The Southern subspecies will travel upstream through the high and racing waters to spawn and return to the sea, while their young or smolts, survive in deep pools and coastal lagoons.  Rainbow trout are associated with high elevation and cold snow melt into mountain lakes and creeks while the southern sea-going version can survive in much warmer waters. 
 
As previously mentioned, these magnificent fish also survive in the Southern California urban areas. Their home, the headwaters are often protected in national forests but for the rest of their journey steelhead are impeded by various obstructions from road crossings to dams which block access to upstream breeding grounds.  
 
The fish are protected by the Endangered Species Act (ESA) and by a movement (Matilija Coalition) to remove dams from Ridge Dam in the canyon of Malibu Creek to Matilija Dam, off a tributary of the Ventura River near Ojai. These dams serve little purpose for water supply, having filled with silt many years ago and especially after big fires. They hold back the natural replenishment of sand to our beaches. 
 
Even on the upper Arroyo Seco Creek, (from above Pasadena and the Jet Propulsion Laboratory), that feeds into the concrete channelized LA River, there is a very active group (Arroyo Seco Foundation), working to protect the existing trout and their habitat. 
 
This is the reason why this seemingly innocuous act by Governor Newsom to divert more water from the Delta with his Executive Order is so harmful to native fish whether the Chinook Salmon, Delta Smelt or Steelhead Trout – it impedes spawning. It also damages the fisheries industry for those who rely on it.
 
So, hike up the coastal streams and creeks in almost wilderness, far from the urban fray, to see the dams that need to come down. Climb the trail along the upper Arroyo Seco Creek from the upper JPL parking lot, as I did with the technical advisory group working on steelhead recovery. I did not make it to the end of the long hike to Brown Mountain Dam but returned with Tim Brick, water warrior and longtime Arroyo Seco Foundation executive director to the Hahamongna Nursery for a free rock rose and a mutual recounting of our California water wars. Mentor and engage our youth with these histories and stories, luckily I had a younger friend to pass these memories to. 
 
As you save water and relish the deep snow on our local mountains and snow capped mountain tops, remember where your water comes from and where it goes. Communicate through emails, calls, office visits, with your local water agencies, cities and LA County to not just save water through incentives but maintain some of that water to flow for the noble steelhead fish. Not all water that flows to the ocean is wasted despite what others may say. As we must learn to adapt to the extremes of climate whiplash, so do the fish and other creatures.

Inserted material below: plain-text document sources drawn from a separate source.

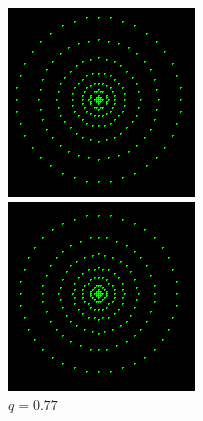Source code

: \documentclass[11pt]{article}
\begin{document}
            \begin{figure}[ht]
                \centering
                \begin{subcaptionblock}{.333\textwidth}
                    \centering
                    \includegraphics[width=\textwidth]{fotos/parte 1/Aberraciones/Aberración Esférica/52.png}
                    \caption{$q=0.77$}
                \end{subcaptionblock}%
                \begin{subcaptionblock}{.333\textwidth}
                    \centering
                    \includegraphics[width=\textwidth]{fotos/parte 1/Aberraciones/Aberración Esférica/58.png}

\end{subcaptionblock}
\end{figure}
\end{document}
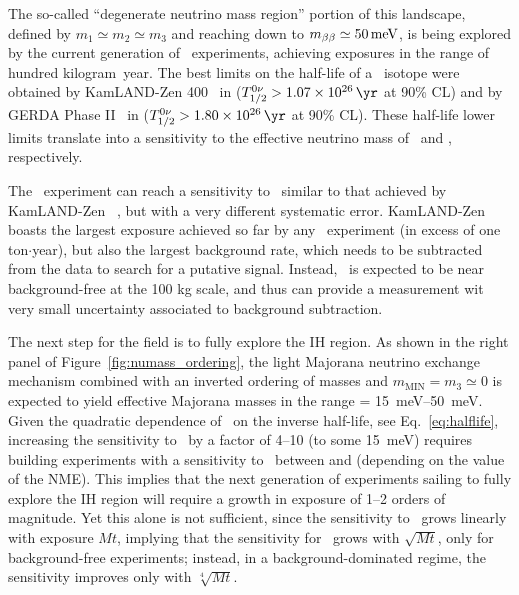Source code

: The so-called ``degenerate neutrino mass region'' portion of this landscape, defined by $m_1\simeq m_2\simeq m_3$ and reaching down to $\mbb \simeq \SI{50}{\meV}$, is being explored by the current generation of \bbonu\ experiments, achieving exposures in the range of hundred kilogram~year. 
The best limits on the half-life of a \bbonu\ isotope were obtained by KamLAND-Zen 400~\cite{KamLAND-Zen:2016pfg} in  ($\Tonu > \KZenTz$ at 90\% CL) and by GERDA Phase II~\cite{GERDA:2020xhi} in  ($\Tonu > \GerdaTz$ at 90\% CL). These half-life lower limits translate into a sensitivity to the effective neutrino mass of \KZenMbb\ and \GerdaMbb, respectively. 

\indent

The \Next\ experiment can reach a sensitivity to \Tonu\ similar to that achieved by  KamLAND-Zen ~\cite{Martin-Albo:2015rhw}, but with a very different systematic error. KamLAND-Zen boasts the largest exposure achieved so far by any \bbonu\ experiment (in excess of one ton$\cdot$year), but also the largest background rate, which needs to be subtracted from the data to search for a putative signal. Instead, \Next\ is expected to be near background-free at the 100 kg scale, and thus can provide a measurement wit very small uncertainty associated to background subtraction. 
 
The next step for the field is to fully explore the IH region. As shown in the right panel of Figure~\ref{fig:numass_ordering}, the light Majorana neutrino exchange mechanism combined with an inverted ordering of masses and $m_\mathrm{MIN}=m_3\simeq 0$ is expected to yield effective Majorana masses in the range \mbb = \SIrange{15}{50}{\meV}. Given the quadratic dependence of \mbb\ on the inverse half-life, see Eq.~\ref{eq:halflife}, increasing the sensitivity to \mbb\ by a factor of 4--10 (to some \SI{15}{\meV}) requires building experiments with a sensitivity to \Tonu\ between \IHTzl \; and  \IHTz \;  (depending on the value of the NME). This implies that the next generation of experiments sailing to fully explore the IH region will require a growth in exposure of 1--2 orders of magnitude.  Yet this alone is not sufficient, since the sensitivity to \Tonu\ grows linearly with exposure $Mt$, implying that the sensitivity for \mbb\ grows with $\sqrt{Mt}$, only for background-free experiments; instead, in a background-dominated regime, the sensitivity improves only with $\sqrt[4]{Mt}$.

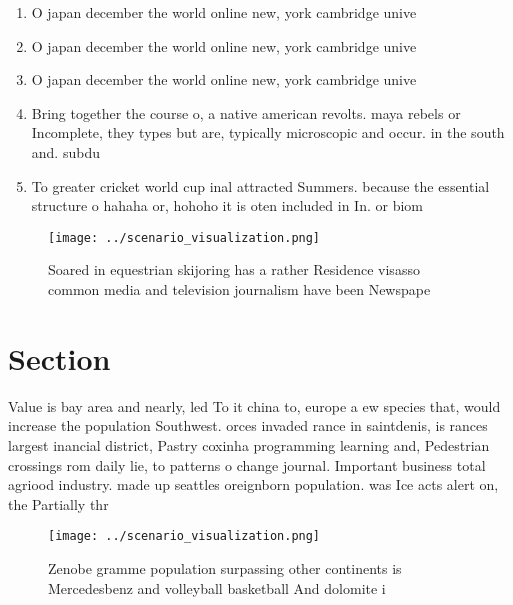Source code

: \documentclass[a4paper]{article}
\begin{document}
\begin{enumerate}
\item O japan december the world online new, york cambridge unive

\item O japan december the world online new, york cambridge unive

\item O japan december the world online new, york cambridge unive

\item Bring together the course o, a native american revolts. maya rebels or Incomplete, they types but are, typically microscopic and occur. in the south and. subdu

\item To greater cricket world cup inal attracted Summers. because the essential structure o hahaha or, hohoho it is oten included in In. or biom

\end{enumerate}

\begin{figure}
\centering
\texttt{[image: ../scenario\_visualization.png]}
\caption{Soared in equestrian skijoring has a rather Residence visasso common media and television journalism have been Newspape
}
\end{figure}
 
\section{Section}

Value is bay area and nearly, led To it china to, europe a ew species that, would increase the population Southwest. orces invaded rance in saintdenis, is rances largest inancial district, Pastry coxinha programming learning and, Pedestrian crossings rom daily lie, to patterns o change journal. Important business total agriood industry. made up seattles oreignborn population. was Ice acts alert on, the Partially thr

\begin{figure}
\centering
\texttt{[image: ../scenario\_visualization.png]}
\caption{Zenobe gramme population surpassing other continents is Mercedesbenz and volleyball basketball And dolomite i
}
\end{figure}
 
\end{document}
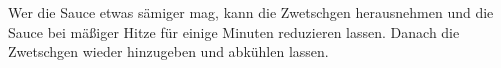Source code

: \begin{recipe}
    \hint
    {
    	Wer die Sauce etwas sämiger mag, kann die Zwetschgen herausnehmen und die Sauce bei mäßiger Hitze für einige Minuten reduzieren lassen. Danach die Zwetschgen wieder hinzugeben und abkühlen lassen.
    }
\end{recipe}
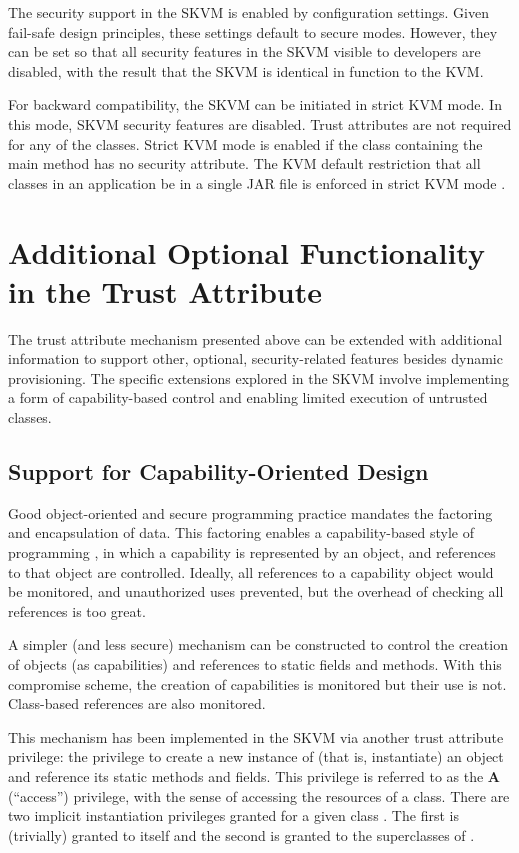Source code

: \documentclass{llncs}
\begin{document}
The security support in the SKVM is enabled by configuration settings.
Given fail-safe design principles, these settings default to secure
modes. However, they can be set so that all security features in the
SKVM visible to developers are disabled, with the result that the SKVM
is identical in function to the KVM.

For backward compatibility, the SKVM can be initiated in strict KVM
mode. In this mode, SKVM security features are disabled. Trust
attributes are not required for any of the classes. Strict KVM mode is
enabled if the class containing the main method has no security
attribute. The KVM default restriction that all classes in an
application be in a single JAR file is enforced in strict KVM mode \cite[section 3.4.2.3]{cldc}.

\section{Additional Optional Functionality in the Trust Attribute}

The trust attribute mechanism presented above can be extended with
additional information to support other, optional, security-related
features besides dynamic provisioning. The specific extensions explored
in the SKVM involve implementing a form of capability-based control and
enabling limited execution of untrusted classes.

\subsection{Support for Capability-Oriented Design}

Good object-oriented and secure programming practice mandates the
factoring and encapsulation of data. This factoring enables a
capability-based style of programming \cite{dennis}, in which a capability is
represented by an object, and references to that object are controlled.
Ideally, all references to a capability object would be monitored, and
unauthorized uses prevented, but the overhead of checking all references
is too great.

A simpler (and less secure) mechanism can be constructed to control the
creation of objects (as capabilities) and references to static fields
and methods. With this compromise scheme, the creation of capabilities
is monitored but their use is not. Class-based references are also
monitored.

This mechanism has been implemented in the SKVM via another trust
attribute privilege: the privilege to create a new instance of (that is,
instantiate) an object and reference its static methods and fields. This
privilege is referred to as the {\bf A} (``access'') privilege, with the sense
of accessing the resources of a class. There are two implicit
instantiation privileges granted for a given class . The first is
(trivially) granted to  itself and the second is granted to the
superclasses of .
\end{document}
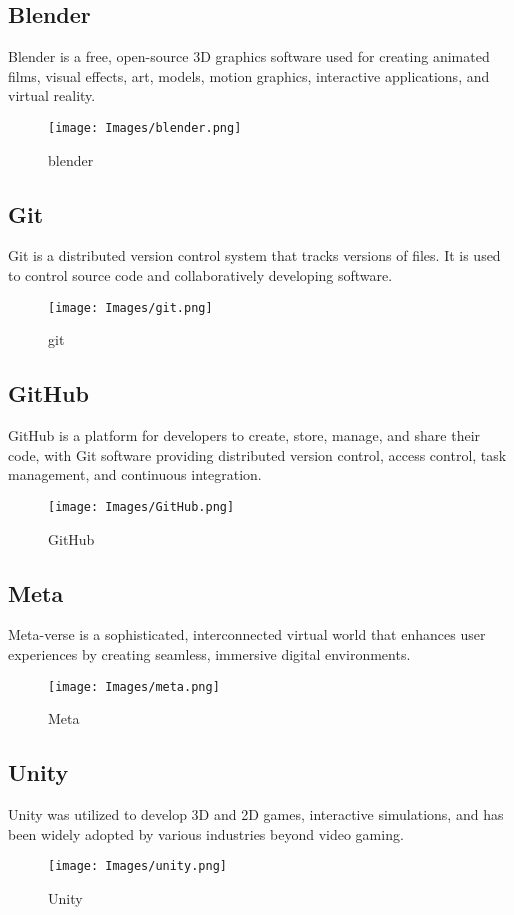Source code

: \subsection{Blender}
Blender is a free, open-source 3D graphics software used for creating animated films, visual effects, art, models, motion graphics, interactive applications, and virtual reality.
\begin{figure}[h]
	\centering
	\texttt{[image: Images/blender.png]}
	\caption{blender\cite{blender}}
\end{figure}
\subsection{Git}
Git is a distributed version control system that tracks versions of files. It is used to control source code and collaboratively developing software.
\begin{figure}[h]
	\centering
	\texttt{[image: Images/git.png]}
	\caption{git\cite{git-logo}}
\end{figure}
\newpage
\subsection{GitHub}
GitHub is a platform for developers to create, store, manage, and share their code, with Git software providing distributed version control, access control, task management, and continuous integration.
\begin{figure}[h]
	\centering
	\texttt{[image: Images/GitHub.png]}
	\caption{GitHub\cite{github-logo}}
\end{figure}
\subsection{Meta}
Meta-verse is a sophisticated, interconnected virtual world that enhances user experiences by creating seamless, immersive digital environments.
\begin{figure}[h]
	\centering
	\texttt{[image: Images/meta.png]}
	\caption{Meta\cite{meta}}
\end{figure}
\subsection{Unity}
Unity was utilized to develop 3D and 2D games, interactive simulations, and has been widely adopted by various industries beyond video gaming.
\begin{figure}[h]
	\centering
	\texttt{[image: Images/unity.png]}
	\caption{Unity\cite{Unity}}
\end{figure}
\newpage
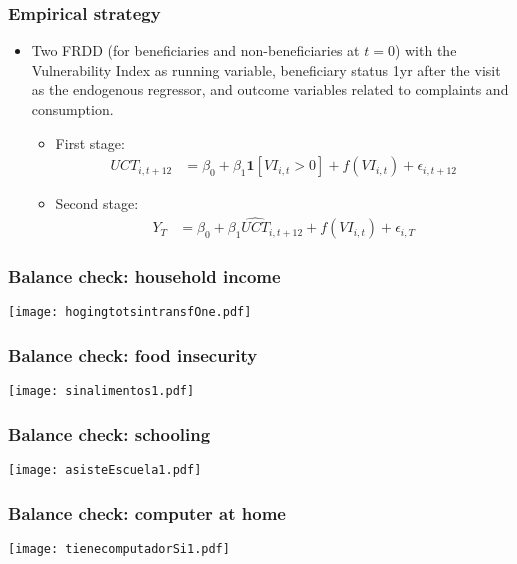 \documentclass{beamer}
\begin{document}
\begin{frame}
\frametitle{Empirical strategy}
\begin{itemize}
	\item Two FRDD (for beneficiaries and non-beneficiaries at $t=0$) with the Vulnerability Index as running variable, beneficiary status 1yr after the visit as the endogenous regressor, and outcome variables related to complaints and consumption.
	\begin{itemize}
		\item First stage:	
		\begin{align*}
		UCT_{i,t+12} & = \beta _0 + \beta_1\mathbf{1}[VI_{i,t}>0] + f(VI_{i,t}) + \epsilon_{i,t+12}
		\end{align*}
		\item Second stage:	
		\begin{align*}
		Y_{T} & = \beta _0 + \beta_1\hat{UCT}_{i,t+12} + f(VI_{i,t}) + \epsilon_{i,T}
		\end{align*}
	\end{itemize}
\end{itemize}
\end{frame}

\begin{frame}
\frametitle{Balance check: household income}
\begin{center}
	\texttt{[image: hogingtotsintransfOne.pdf]} 
	\label{hogingtotsintransfOne}
\end{center}
\end{frame}

\begin{frame}
\frametitle{Balance check: food insecurity}
\begin{center}
	\texttt{[image: sinalimentos1.pdf]} 
	\label{sinalimentos1}
\end{center}
\end{frame}

\begin{frame}
\frametitle{Balance check: schooling}
\begin{center}
	\texttt{[image: asisteEscuela1.pdf]} 
	\label{asisteEscuela1}
\end{center}
\end{frame}

\begin{frame}
\frametitle{Balance check: computer at home}
\begin{center}
	\texttt{[image: tienecomputadorSi1.pdf]} 
	\label{tienecomputadorSi1}
\end{center}
\end{frame}
\end{document}
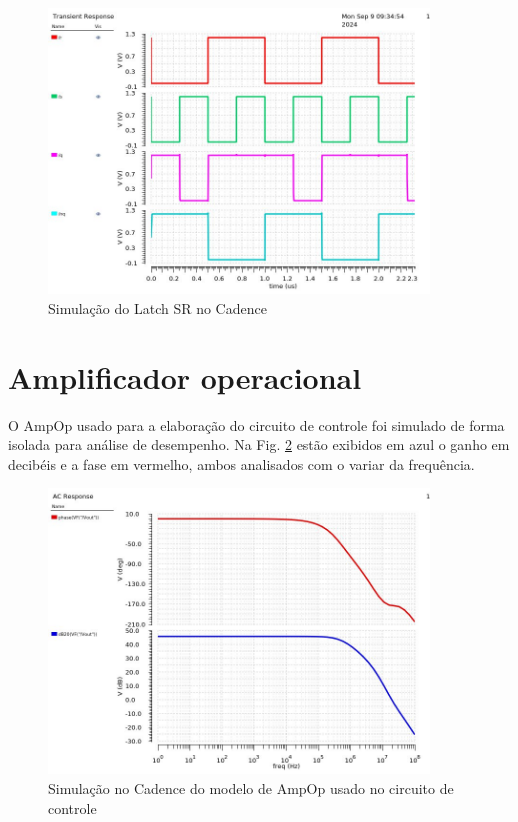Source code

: \begin{figure}[htb]
	\centering
	\includegraphics[width=0.9\textwidth]{figuras/imgs_jv/sim_lach.jpg}
	\caption{Simulação do Latch SR no Cadence }
	\label{fig18}
\end{figure}


\section{Amplificador operacional}

O AmpOp usado para a elaboração do circuito de controle foi simulado de forma isolada para análise de desempenho. Na Fig. \ref{fig19} estão exibidos em azul o ganho em decibéis e a fase em vermelho, ambos analisados com o variar da frequência.

\begin{figure}[htb]
	\centering
	\includegraphics[width=0.9\textwidth]{figuras/imgs_jv/sim_ampop.jpg}
	\caption{ Simulação no Cadence do modelo de AmpOp usado no circuito de controle }
	\label{fig19}
\end{figure}



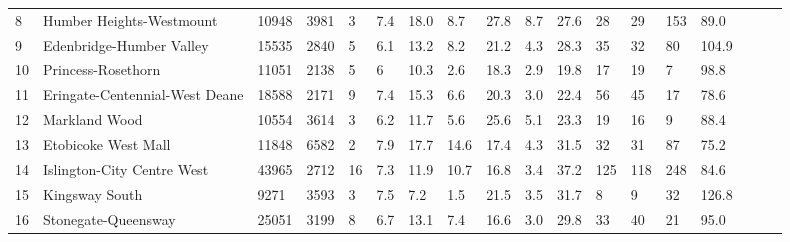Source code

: \documentclass{article}
\begin{document}
\begin{table}[h]
\begin{adjustwidth}{-4cm}{-1cm}
\begin{adjustbox}{width=580}
\begin{tabular}{lllp{40pt}p{55pt}llp{35pt}llllllllll}
                    8  & Humber Heights-Westmount            & 10948      & 3981               & 3                  & 7.4           & 18.0     & 8.7                & 27.8       & 8.7        & 27.6              & 28      & 29      & 153            & 89.0         \\
                    9  & Edenbridge-Humber Valley            & 15535      & 2840               & 5                  & 6.1           & 13.2     & 8.2                & 21.2       & 4.3        & 28.3              & 35      & 32      & 80             & 104.9        \\
                    10 & Princess-Rosethorn                  & 11051      & 2138               & 5                  & 6             & 10.3     & 2.6                & 18.3       & 2.9        & 19.8              & 17      & 19      & 7              & 98.8         \\
                    11 & Eringate-Centennial-West Deane      & 18588      & 2171               & 9                  & 7.4           & 15.3     & 6.6                & 20.3       & 3.0        & 22.4              & 56      & 45      & 17                     & 78.6           \\
                    12 & Markland Wood                       & 10554      & 3614               & 3                  & 6.2           & 11.7     & 5.6                & 25.6       & 5.1        & 23.3              & 19      & 16      & 9              & 88.4         \\
                    13 & Etobicoke West Mall                 & 11848      & 6582               & 2                  & 7.9           & 17.7     & 14.6               & 17.4       & 4.3        & 31.5              & 32      & 31      & 87             & 75.2         \\
                    14 & Islington-City Centre West          & 43965      & 2712               & 16                 & 7.3           & 11.9     & 10.7               & 16.8       & 3.4        & 37.2              & 125     & 118     & 248                    & 84.6           \\
                    15 & Kingsway South                      & 9271       & 3593               & 3                  & 7.5           & 7.2      & 1.5                & 21.5       & 3.5        & 31.7              & 8       & 9       & 32             & 126.8        \\
                    16 & Stonegate-Queensway                 & 25051      & 3199               & 8                  & 6.7           & 13.1     & 7.4                & 16.6       & 3.0        & 29.8              & 33      & 40      & 21             & 95.0         \\

\end{tabular}
\end{adjustbox}
\end{adjustwidth}
\end{table}
\end{document}

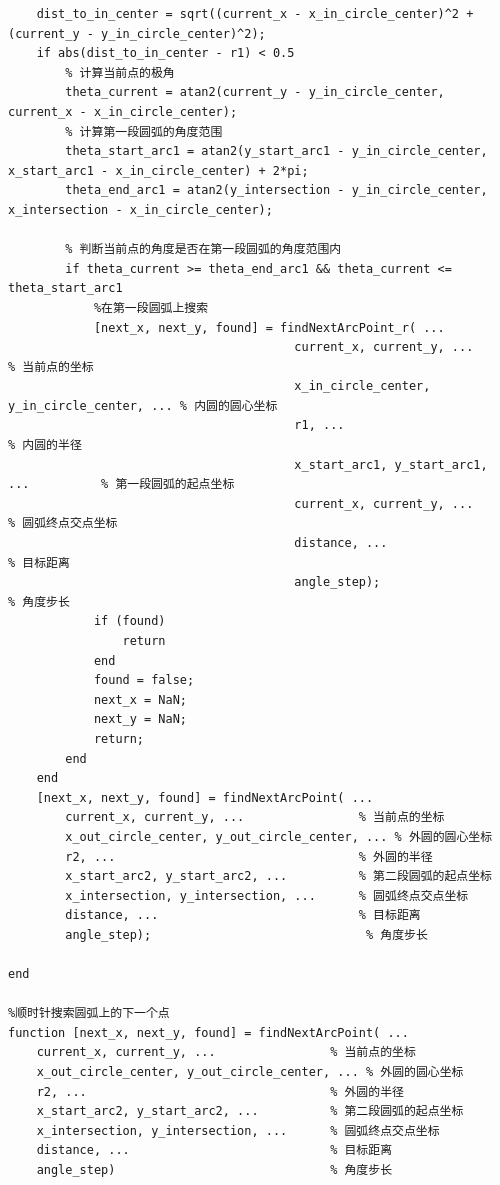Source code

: \documentclass{cumcmthesis1}
\begin{document}
\begin{lstlisting}[caption={求解问题4中-100s到100s位置和速度的代码，并将计算结果保存到result4.xlsx中}, label={lst:eighth_code}]
    % 2. 检查当前点是否位于第一段圆弧上
    dist_to_in_center = sqrt((current_x - x_in_circle_center)^2 + (current_y - y_in_circle_center)^2);
    if abs(dist_to_in_center - r1) < 0.5
        % 计算当前点的极角
        theta_current = atan2(current_y - y_in_circle_center, current_x - x_in_circle_center);
        % 计算第一段圆弧的角度范围
        theta_start_arc1 = atan2(y_start_arc1 - y_in_circle_center, x_start_arc1 - x_in_circle_center) + 2*pi;
        theta_end_arc1 = atan2(y_intersection - y_in_circle_center, x_intersection - x_in_circle_center);

        % 判断当前点的角度是否在第一段圆弧的角度范围内
        if theta_current >= theta_end_arc1 && theta_current <= theta_start_arc1
            %在第一段圆弧上搜索
            [next_x, next_y, found] = findNextArcPoint_r( ...
                                        current_x, current_y, ...                % 当前点的坐标
                                        x_in_circle_center, y_in_circle_center, ... % 内圆的圆心坐标
                                        r1, ...                                  % 内圆的半径
                                        x_start_arc1, y_start_arc1, ...          % 第一段圆弧的起点坐标
                                        current_x, current_y, ...      % 圆弧终点交点坐标
                                        distance, ...                            % 目标距离
                                        angle_step);                              % 角度步长
            if (found)
                return
            end
            found = false;
            next_x = NaN;
            next_y = NaN;
            return;
        end
    end
    [next_x, next_y, found] = findNextArcPoint( ...
        current_x, current_y, ...                % 当前点的坐标
        x_out_circle_center, y_out_circle_center, ... % 外圆的圆心坐标
        r2, ...                                  % 外圆的半径
        x_start_arc2, y_start_arc2, ...          % 第二段圆弧的起点坐标
        x_intersection, y_intersection, ...      % 圆弧终点交点坐标
        distance, ...                            % 目标距离
        angle_step);                              % 角度步长

end

%顺时针搜索圆弧上的下一个点
function [next_x, next_y, found] = findNextArcPoint( ...
    current_x, current_y, ...                % 当前点的坐标
    x_out_circle_center, y_out_circle_center, ... % 外圆的圆心坐标
    r2, ...                                  % 外圆的半径
    x_start_arc2, y_start_arc2, ...          % 第二段圆弧的起点坐标
    x_intersection, y_intersection, ...      % 圆弧终点交点坐标
    distance, ...                            % 目标距离
    angle_step)                              % 角度步长


\end{lstlisting}
\end{document}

Water is life.
 
 
Quick Facts from NOAA Fisheries (National Oceanic & Atmospheric Administration)
 
WEIGHT - Up to 55 pounds
LENGTH - Up to 45 inches
LIFESPAN - Up to 11 years
THREATS - Climate change, Commercial and recreational fishing, Habitat degradation, Habitat impediments (dams), Habitat loss
REGION - Alaska, West Coast

Conner Everts is the Executive Director of the Southern California Watershed Alliance and once a southern steelhead fisherman, who hopes to see local dams removed in his lifetime.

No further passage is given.